Sala das Sessões da Assembleia Nacional, 28 de Julho de 1971. - Os Deputados: Ulisses Cruz de Aguiar Cortês - Júlio Alberto da Gosta Evangelista - Manuel Artur Cotta Agostinho Dias - Henrique dos Santos Tenreiro - António de Sousa Vadre Castelino e Alvim - Gustavo Neto Miranda - Victor Manuel Pires de Aguiar e Silva - Camilo António de Almeida Gama Lemos de Mendonça - João Duarte de Oliveira.

Nos termos regimentais, propomos que à base XXXV da proposta de lei seja dada a seguinte redacção:

BASE XXXIX

(Publicação de decisões)

1. As decisões condenatórias por crimes de imprensa cometidos em periódicos serão gratuitamente publicadas, por extracto, nos próprios periódicos, devendo dele constar os factos provados, a identidade dos ofendidos e dos condenados, as sanções aplicadas e as indemnizações fixadas.
2. Nos casos de absolvição ou isenção de pena, o réu tem o direito de fazer publicar a respectiva decisão, também por extracto, à custa do denunciante.
3. Quando o periódico em que foi inserido o texto ou imagem tenha deixado de se publicar, a decisão condenatória ou absolutória será publicada num dos periódicos de maior circulação da localidade, ou da localidade mais próxima se naquela não existir outro periódico, a expensas do responsável.

Sala das Sessões da Assembleia Nacional, 28 de Julho de 1971. - Os Deputados: Ulisses Cruas de Aguiar Cortês - Júlio Alberto da Gosta Evangelista - Manuel Artur Cotta Agostinho Dias - Henrique, dos Santos Tenreiro - António de Sousa Vadre Castelino e Alvim - Victor Manuel Pires de Aguiar e Silva.

Nos termos regimentais, propomos que à base XXXVI da proposta de lei seja dada a seguinte redacção:

BASE XL

(Contravenções)

1. Constituem contravenções, puníveis com multa até 20 000$:

a) A infracção ao preceituado no n.º 3 da base XVI e nos n.ºs 2, 3 e 4 da base XXII;
b) A infracção ao preceituado na base XXII.

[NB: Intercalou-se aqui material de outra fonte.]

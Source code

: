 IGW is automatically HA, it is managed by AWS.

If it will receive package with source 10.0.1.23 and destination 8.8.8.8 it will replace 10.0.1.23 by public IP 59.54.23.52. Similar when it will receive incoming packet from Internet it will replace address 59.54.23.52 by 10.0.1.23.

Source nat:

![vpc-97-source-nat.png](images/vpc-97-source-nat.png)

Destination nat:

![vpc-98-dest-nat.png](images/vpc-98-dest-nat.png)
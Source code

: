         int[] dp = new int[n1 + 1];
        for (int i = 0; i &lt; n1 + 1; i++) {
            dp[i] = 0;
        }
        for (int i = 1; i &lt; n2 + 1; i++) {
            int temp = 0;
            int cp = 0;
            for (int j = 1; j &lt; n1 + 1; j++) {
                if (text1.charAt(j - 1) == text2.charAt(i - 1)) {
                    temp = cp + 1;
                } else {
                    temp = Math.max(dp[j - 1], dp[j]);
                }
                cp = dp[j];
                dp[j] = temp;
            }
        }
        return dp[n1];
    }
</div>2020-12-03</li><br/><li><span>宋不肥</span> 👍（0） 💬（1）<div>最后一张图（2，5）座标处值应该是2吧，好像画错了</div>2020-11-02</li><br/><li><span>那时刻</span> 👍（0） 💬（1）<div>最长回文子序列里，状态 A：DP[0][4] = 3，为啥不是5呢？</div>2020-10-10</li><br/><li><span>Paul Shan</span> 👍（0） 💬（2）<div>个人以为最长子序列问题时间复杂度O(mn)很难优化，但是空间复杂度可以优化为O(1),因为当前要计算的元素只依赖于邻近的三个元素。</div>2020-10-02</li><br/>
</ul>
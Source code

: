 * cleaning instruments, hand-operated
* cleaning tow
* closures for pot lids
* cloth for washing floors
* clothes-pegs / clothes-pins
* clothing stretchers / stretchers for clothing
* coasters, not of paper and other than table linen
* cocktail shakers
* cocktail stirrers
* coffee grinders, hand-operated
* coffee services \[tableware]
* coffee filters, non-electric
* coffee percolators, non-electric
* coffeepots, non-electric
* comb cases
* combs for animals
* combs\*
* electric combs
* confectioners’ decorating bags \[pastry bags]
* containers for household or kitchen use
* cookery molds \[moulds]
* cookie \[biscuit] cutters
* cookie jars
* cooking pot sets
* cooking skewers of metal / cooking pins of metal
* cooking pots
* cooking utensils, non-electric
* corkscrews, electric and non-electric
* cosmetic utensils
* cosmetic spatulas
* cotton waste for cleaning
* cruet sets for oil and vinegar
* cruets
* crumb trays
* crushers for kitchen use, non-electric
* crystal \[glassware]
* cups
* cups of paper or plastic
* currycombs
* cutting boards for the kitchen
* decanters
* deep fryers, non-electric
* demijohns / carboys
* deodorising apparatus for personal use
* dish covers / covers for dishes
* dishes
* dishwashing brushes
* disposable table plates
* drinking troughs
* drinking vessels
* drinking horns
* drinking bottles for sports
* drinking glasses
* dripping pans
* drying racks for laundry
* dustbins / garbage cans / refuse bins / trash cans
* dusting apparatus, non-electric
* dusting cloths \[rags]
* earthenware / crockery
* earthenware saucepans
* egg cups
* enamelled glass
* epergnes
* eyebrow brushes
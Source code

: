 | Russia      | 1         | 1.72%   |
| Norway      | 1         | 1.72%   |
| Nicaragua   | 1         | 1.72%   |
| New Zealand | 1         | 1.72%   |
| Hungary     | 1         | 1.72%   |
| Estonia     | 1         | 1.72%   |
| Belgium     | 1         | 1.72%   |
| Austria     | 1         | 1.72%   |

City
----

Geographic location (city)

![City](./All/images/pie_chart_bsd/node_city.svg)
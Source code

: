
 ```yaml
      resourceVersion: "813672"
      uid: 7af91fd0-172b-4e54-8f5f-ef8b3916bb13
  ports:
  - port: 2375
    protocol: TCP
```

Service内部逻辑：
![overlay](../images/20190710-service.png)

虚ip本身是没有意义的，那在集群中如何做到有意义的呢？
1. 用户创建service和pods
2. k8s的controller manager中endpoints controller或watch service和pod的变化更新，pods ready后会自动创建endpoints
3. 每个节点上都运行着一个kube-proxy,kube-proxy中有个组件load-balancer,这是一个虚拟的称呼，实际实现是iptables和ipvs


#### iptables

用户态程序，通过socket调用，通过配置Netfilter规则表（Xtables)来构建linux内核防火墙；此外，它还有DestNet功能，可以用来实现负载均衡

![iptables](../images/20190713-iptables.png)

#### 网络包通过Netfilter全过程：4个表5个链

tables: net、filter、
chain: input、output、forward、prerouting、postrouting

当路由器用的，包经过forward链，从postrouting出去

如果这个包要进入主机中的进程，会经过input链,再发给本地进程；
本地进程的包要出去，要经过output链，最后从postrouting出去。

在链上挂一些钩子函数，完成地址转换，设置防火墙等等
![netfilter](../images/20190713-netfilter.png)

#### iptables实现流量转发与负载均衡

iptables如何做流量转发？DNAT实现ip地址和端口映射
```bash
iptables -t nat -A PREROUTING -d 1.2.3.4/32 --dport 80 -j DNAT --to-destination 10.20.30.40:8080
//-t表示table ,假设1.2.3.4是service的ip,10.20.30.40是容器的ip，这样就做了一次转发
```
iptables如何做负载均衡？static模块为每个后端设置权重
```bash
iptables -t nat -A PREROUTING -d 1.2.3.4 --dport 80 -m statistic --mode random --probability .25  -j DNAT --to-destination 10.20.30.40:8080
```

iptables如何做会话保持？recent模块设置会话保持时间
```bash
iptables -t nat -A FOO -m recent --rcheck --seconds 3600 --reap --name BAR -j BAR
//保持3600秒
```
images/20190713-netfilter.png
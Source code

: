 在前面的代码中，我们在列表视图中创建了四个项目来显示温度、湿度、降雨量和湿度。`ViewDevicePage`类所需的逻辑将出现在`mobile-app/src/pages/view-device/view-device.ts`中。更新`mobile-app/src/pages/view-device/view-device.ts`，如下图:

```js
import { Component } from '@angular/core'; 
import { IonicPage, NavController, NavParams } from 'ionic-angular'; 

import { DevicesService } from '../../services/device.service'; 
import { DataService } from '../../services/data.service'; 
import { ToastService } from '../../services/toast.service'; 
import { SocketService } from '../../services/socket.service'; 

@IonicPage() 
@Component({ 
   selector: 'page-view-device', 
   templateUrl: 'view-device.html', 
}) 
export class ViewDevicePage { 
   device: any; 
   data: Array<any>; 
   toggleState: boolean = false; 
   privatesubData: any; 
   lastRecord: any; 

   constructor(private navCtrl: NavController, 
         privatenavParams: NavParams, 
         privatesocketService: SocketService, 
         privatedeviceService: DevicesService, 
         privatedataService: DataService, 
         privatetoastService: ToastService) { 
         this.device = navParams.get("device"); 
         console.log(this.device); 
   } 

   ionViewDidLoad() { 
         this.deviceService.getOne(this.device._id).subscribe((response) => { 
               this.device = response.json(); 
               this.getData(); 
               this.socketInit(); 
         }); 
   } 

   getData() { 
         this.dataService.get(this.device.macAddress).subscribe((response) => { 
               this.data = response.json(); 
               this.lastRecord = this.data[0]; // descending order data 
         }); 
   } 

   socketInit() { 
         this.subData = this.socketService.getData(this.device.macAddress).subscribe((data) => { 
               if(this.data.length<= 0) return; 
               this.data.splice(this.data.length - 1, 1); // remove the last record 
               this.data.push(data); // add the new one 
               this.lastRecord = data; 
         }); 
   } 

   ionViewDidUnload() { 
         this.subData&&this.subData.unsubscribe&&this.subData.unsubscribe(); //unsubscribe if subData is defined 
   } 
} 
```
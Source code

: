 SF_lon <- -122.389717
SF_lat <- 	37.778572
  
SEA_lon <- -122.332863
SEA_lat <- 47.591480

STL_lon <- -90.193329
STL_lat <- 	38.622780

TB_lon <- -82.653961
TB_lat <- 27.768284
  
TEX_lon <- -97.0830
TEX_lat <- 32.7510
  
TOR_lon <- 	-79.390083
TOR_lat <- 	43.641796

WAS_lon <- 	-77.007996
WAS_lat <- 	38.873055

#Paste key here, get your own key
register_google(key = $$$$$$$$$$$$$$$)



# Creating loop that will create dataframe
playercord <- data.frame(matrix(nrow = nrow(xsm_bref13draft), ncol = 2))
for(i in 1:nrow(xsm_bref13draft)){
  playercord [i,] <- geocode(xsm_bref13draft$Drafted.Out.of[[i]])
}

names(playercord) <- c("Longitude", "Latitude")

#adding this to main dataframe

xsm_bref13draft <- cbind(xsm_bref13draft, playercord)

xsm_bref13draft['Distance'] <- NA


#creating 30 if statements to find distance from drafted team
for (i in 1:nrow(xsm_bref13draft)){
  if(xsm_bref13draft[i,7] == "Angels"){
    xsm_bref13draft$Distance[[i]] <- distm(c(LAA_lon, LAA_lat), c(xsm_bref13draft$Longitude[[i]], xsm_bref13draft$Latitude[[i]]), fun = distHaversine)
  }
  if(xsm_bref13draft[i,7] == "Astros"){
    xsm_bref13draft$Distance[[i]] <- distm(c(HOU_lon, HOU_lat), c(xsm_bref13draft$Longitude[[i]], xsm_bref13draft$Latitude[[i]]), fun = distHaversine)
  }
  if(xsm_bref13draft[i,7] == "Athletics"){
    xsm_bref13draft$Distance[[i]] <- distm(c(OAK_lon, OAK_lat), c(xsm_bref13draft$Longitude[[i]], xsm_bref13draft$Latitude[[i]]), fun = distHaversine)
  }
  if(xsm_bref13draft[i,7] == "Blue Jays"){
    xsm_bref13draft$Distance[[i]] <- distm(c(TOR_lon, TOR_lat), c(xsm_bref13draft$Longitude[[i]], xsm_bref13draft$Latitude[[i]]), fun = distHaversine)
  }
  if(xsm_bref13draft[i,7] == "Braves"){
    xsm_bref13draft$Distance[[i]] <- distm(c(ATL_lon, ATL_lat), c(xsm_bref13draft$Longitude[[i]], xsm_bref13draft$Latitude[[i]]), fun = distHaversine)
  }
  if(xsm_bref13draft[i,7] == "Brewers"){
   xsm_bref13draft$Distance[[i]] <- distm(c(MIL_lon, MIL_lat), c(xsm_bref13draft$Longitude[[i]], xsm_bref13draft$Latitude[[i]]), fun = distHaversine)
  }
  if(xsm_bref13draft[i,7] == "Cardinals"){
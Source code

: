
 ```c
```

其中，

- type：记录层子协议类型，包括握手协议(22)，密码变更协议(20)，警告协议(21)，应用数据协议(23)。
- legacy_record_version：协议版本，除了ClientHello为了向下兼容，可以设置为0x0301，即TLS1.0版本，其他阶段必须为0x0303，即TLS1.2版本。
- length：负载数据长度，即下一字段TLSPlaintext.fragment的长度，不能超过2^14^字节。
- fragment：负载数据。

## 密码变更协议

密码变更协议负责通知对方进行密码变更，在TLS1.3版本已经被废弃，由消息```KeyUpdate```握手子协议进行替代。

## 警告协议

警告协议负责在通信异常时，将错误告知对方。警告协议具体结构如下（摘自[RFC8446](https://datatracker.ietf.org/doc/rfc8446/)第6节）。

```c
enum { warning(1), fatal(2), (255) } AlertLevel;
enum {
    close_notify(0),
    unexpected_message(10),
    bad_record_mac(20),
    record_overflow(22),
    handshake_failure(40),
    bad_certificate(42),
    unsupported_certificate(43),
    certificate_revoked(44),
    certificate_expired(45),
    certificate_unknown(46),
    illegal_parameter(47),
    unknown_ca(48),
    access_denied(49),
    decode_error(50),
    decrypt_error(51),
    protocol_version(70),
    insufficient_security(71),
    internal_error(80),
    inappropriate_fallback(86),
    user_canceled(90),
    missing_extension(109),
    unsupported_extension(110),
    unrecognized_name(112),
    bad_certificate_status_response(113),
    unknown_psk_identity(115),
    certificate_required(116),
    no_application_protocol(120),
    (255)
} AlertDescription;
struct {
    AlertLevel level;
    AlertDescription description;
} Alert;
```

2. A aplicação das multas por contravenções é da competência do Governo, com recurso de plena jurisdição, para o Supremo Tribunal Administrativo.
3. Na falta de pagamento voluntário dessas multas, serão as mesmas cobradas coercivamente pelos tribunais fiscais, nos termos do Código de Processo das Contribuições e Impostos.
4. As referidas multas constituem receita da instituição de previdência que abranja os profissionais da imprensa.

Sala das Sessões da Assembleia Nacional, 28 de Julho de 1971. - Os Deputados: Ulisses Cruz de Aguiar Cortês - Júlio Alberto da Costa Evangelista - Henrique dos Santos Tenreiro - António de Sousa Vadre Castelino e Alvim - Victor Manuel Pires de Aguiar e Silva - Manuel Artur Cotta Agostinho Dias - Camilo António de Almeida Gama Lemos de Mendonça - João Duarte de Oliveira.

Nos termos regimentais, propomos que a base XXXVII da proposta de lei passe a constituir a base XLI, com a seguinte redacção:

BASE XLI

(Publicação do regulamento)

O Governo publicará no prazo de cento e oitenta dias a regulamentação da presente lei.